Signed-off-by: Jeremy Fitzhardinge <jeremy@xxxxxxxxxxxxx>
Acked-by: Ingo Molnar <mingo@xxxxxxx>
---
arch/i386/kernel/paravirt.c | 84 +++++--------------------------------
arch/i386/kernel/vmi.c | 6 +-
include/asm-i386/page.h | 79 +++++++++++++++++++++++++++++-----
include/asm-i386/paravirt.h | 52 +++++++++++++++++-----
include/asm-i386/pgtable-2level.h | 28 +++++++++---
include/asm-i386/pgtable-3level.h | 65 +++++++++++++++++-----------
include/asm-i386/pgtable.h | 2
7 files changed, 186 insertions(+), 130 deletions(-)
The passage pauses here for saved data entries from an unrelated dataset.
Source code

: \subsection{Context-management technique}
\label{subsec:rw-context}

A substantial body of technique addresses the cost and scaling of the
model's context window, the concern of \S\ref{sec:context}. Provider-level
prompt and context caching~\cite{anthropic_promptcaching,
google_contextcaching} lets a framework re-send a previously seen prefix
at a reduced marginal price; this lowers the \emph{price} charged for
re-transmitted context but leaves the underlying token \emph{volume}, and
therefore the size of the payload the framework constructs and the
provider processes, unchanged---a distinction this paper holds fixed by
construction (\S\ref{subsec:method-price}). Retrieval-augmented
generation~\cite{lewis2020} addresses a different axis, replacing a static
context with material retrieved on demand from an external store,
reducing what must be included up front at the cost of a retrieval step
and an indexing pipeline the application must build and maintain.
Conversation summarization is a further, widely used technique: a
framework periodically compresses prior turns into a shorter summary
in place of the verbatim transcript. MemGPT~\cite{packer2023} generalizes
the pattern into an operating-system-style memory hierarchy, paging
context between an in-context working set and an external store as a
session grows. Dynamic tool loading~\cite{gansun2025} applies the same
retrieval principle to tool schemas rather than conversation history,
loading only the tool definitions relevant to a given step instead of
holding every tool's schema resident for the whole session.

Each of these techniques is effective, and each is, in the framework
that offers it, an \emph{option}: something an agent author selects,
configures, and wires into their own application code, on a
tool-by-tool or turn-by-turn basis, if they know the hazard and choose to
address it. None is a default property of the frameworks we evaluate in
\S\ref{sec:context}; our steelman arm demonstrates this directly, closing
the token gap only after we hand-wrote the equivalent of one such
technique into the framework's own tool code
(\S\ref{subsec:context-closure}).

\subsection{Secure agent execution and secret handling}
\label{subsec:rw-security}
===================================================================
--- a/arch/i386/kernel/paravirt.c
+++ b/arch/i386/kernel/paravirt.c
@@ -399,78 +399,6 @@ static void native_flush_tlb_single(u32
{
__native_flush_tlb_single(addr);
}
-
-#ifndef CONFIG_X86_PAE
-static void native_set_pte(pte_t *ptep, pte_t pteval)
-{
- *ptep = pteval;
-}
-
-static void native_set_pte_at(struct mm_struct *mm, u32 addr, pte_t *ptep, pte_t pteval)
-{
- *ptep = pteval;
-}
-
-static void native_set_pmd(pmd_t *pmdp, pmd_t pmdval)
-{
- *pmdp = pmdval;
-}
-
-#else /* CONFIG_X86_PAE */
-
-static void native_set_pte(pte_t *ptep, pte_t pte)
-{
- ptep->pte_high = pte.pte_high;
- smp_wmb();
- ptep->pte_low = pte.pte_low;
-}
-
-static void native_set_pte_at(struct mm_struct *mm, u32 addr, pte_t *ptep, pte_t pte)
-{
- ptep->pte_high = pte.pte_high;
- smp_wmb();
- ptep->pte_low = pte.pte_low;
-}
-
-static void native_set_pte_present(struct mm_struct *mm, unsigned long addr, pte_t *ptep, pte_t pte)
-{
- ptep->pte_low = 0;
- smp_wmb();
- ptep->pte_high = pte.pte_high;
- smp_wmb();
- ptep->pte_low = pte.pte_low;
-}
-
-static void native_set_pte_atomic(pte_t *ptep, pte_t pteval)
-{
- set_64bit((unsigned long long *)ptep,pte_val(pteval));
-}
-
-static void native_set_pmd(pmd_t *pmdp, pmd_t pmdval)
-{
- set_64bit((unsigned long long *)pmdp,pmd_val(pmdval));
-}
-
-static void native_set_pud(pud_t *pudp, pud_t pudval)
-{
- *pudp = pudval;
-}
-
-static void native_pte_clear(struct mm_struct *mm, unsigned long addr, pte_t *ptep)
-{
- ptep->pte_low = 0;
- smp_wmb();
- ptep->pte_high = 0;
-}
-
-static void native_pmd_clear(pmd_t *pmd)
-{
- u32 *tmp = (u32 *)pmd;
- *tmp = 0;
- smp_wmb();
- *(tmp + 1) = 0;
-}
-#endif /* CONFIG_X86_PAE */
/* These are in entry.S */
extern void native_iret(void);
@@ -565,13 +493,25 @@ struct paravirt_ops paravirt_ops = {
.set_pmd = native_set_pmd,
.pte_update = paravirt_nop,
.pte_update_defer = paravirt_nop,
+
+ .ptep_get_and_clear = native_ptep_get_and_clear,
+
#ifdef CONFIG_X86_PAE
.set_pte_atomic = native_set_pte_atomic,
.set_pte_present = native_set_pte_present,
.set_pud = native_set_pud,
.pte_clear = native_pte_clear,
.pmd_clear = native_pmd_clear,
+
+ .pmd_val = native_pmd_val,
+ .make_pmd = native_make_pmd,
#endif
+
+ .pte_val = native_pte_val,
+ .pgd_val = native_pgd_val,
+
+ .make_pte = native_make_pte,
+ .make_pgd = native_make_pgd,
.irq_enable_sysexit = native_irq_enable_sysexit,
.iret = native_iret,
===================================================================
--- a/arch/i386/kernel/vmi.c
+++ b/arch/i386/kernel/vmi.c
@@ -444,13 +444,13 @@ static void vmi_release_pd(u32 pfn)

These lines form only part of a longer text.